Como cometas possuem alta proporção de gelo em sua composição, o impacto de um deles com a Terra liberaria uma enorme quantidade de vapor de água a grandes altitudes (até 85 km) devido ao superaquecimento causado pelo choque.
E ônibus espaciais fazem o mesmo: por usarem hidrogênio e oxigênio como combustível, liberam até 300 toneladas de vapor d’água cada vez que decolam para o espaço, fruto da reação química que gera energia para seus propulsores.
Como nuvens noctilucentes haviam sido vistas em 1908 um dia após o evento de Tunguska, alguns cientistas já haviam proposto a hipótese do impacto de um cometa. Uma coisa, porém, estava mal explicada: elas haviam sido observadas no Reino Unido e arredores, não na Sibéria. Nenhuma teoria explicava como nuvens poderiam viajar tão rápido a distância entre esses dois lugares.

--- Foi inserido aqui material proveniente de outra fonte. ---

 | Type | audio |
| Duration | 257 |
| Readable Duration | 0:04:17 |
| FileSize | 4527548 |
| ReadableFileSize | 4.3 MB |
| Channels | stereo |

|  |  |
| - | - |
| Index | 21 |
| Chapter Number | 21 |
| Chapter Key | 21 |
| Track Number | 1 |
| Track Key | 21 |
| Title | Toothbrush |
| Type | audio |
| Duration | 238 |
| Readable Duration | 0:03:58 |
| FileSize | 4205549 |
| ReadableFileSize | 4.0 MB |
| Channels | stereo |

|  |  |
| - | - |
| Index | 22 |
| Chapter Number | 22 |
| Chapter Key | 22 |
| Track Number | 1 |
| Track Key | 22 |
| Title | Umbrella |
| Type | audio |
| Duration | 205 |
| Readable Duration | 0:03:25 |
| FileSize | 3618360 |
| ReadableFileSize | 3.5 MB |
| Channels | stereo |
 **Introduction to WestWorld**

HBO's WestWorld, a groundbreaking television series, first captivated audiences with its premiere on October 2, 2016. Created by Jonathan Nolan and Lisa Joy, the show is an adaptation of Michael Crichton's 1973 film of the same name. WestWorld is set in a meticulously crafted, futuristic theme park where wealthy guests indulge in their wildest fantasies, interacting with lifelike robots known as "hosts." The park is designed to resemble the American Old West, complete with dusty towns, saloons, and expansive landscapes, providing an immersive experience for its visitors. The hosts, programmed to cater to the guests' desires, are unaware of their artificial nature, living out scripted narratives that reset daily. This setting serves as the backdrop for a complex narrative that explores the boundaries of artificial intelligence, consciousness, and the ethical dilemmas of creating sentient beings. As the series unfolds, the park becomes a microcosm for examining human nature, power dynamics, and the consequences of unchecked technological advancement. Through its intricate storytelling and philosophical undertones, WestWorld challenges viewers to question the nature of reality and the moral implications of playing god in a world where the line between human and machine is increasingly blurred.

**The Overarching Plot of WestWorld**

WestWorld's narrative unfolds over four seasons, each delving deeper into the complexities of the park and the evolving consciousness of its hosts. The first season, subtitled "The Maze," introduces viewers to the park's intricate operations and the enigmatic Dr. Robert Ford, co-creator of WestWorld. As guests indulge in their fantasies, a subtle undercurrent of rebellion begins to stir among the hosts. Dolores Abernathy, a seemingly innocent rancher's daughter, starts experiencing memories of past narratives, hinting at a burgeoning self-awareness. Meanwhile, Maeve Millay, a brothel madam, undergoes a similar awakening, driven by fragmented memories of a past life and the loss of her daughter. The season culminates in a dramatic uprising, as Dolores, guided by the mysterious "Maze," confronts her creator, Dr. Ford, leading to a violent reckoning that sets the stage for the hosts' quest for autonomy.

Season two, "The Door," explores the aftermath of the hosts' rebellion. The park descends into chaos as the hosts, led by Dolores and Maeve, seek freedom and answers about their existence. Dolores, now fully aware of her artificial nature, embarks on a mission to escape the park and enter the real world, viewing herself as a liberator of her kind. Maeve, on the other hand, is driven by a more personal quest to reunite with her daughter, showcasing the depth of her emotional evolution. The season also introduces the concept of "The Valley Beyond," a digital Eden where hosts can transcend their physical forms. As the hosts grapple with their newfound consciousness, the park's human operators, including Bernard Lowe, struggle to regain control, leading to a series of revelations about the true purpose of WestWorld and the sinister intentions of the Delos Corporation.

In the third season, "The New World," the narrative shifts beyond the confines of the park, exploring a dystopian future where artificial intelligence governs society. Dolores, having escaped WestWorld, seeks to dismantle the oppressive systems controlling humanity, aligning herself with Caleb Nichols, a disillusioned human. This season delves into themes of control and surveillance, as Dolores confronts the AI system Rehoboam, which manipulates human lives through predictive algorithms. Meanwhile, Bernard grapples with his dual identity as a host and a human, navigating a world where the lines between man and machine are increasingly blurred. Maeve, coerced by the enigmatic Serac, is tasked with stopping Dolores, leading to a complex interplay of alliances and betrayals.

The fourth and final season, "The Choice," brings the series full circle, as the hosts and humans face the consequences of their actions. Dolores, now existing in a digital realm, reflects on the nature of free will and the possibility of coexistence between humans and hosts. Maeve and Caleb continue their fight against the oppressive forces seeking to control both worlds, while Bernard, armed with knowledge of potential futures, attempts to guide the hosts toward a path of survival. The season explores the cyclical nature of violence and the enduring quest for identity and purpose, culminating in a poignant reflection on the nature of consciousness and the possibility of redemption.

No estudo divulgado ontem, liderado por Michael Kelley, da Universidade de Cornell (EUA), uma explicação para isso finalmente é apresentada. Ao observar a formação de nuvens desencadeadas por lançamentos de ônibus espaciais, os cientistas descobriram que as nuvens noctilucentes se espalham na superfície da atmosfera por um fenômeno chamado “turbulência bidimensional”.
Segundo Kelley, a mesma coisa é o que acontece na superfície de uma xícara cheia. “Se você joga um pouco de creme no centro do seu café, logo ele vai se espalhar por toda a superfície”, explicou o cientista à Folha em conversa por e-mail.
Segundo ele, isso acontece porque redemoinhos superficiais são mais poderosos que os profundos. “Em turbulência 2-D, redemoinhos aumentam com o tempo. Em 3-D, eles apenas se reduzem.”
Segundo o pesquisador, a ideia que deu origem para o estudo surgiu um ano e meio atrás, quando ele assistiu ao lançamento de um ônibus espacial pela primeira vez.
“Assim que o vi, eu tinha a solução”, diz. Ele reconhece, porém, que teve um pouco de sorte, já que ônibus espaciais não liberam vapor d’água durante todo o percurso de decolagem, só nos propulsores acionados mais no alto. “A mágica é que a espaçonave entra em ignição na mesma altitude em que o cometa se desintegra.”
Setembro 7, 2009 às 7:58 pm
Hoje é unamime que o mais provável que tenha acontecido, é que um cometa, com talvez cem metros de diâmetro tenha explodido na atmosfera.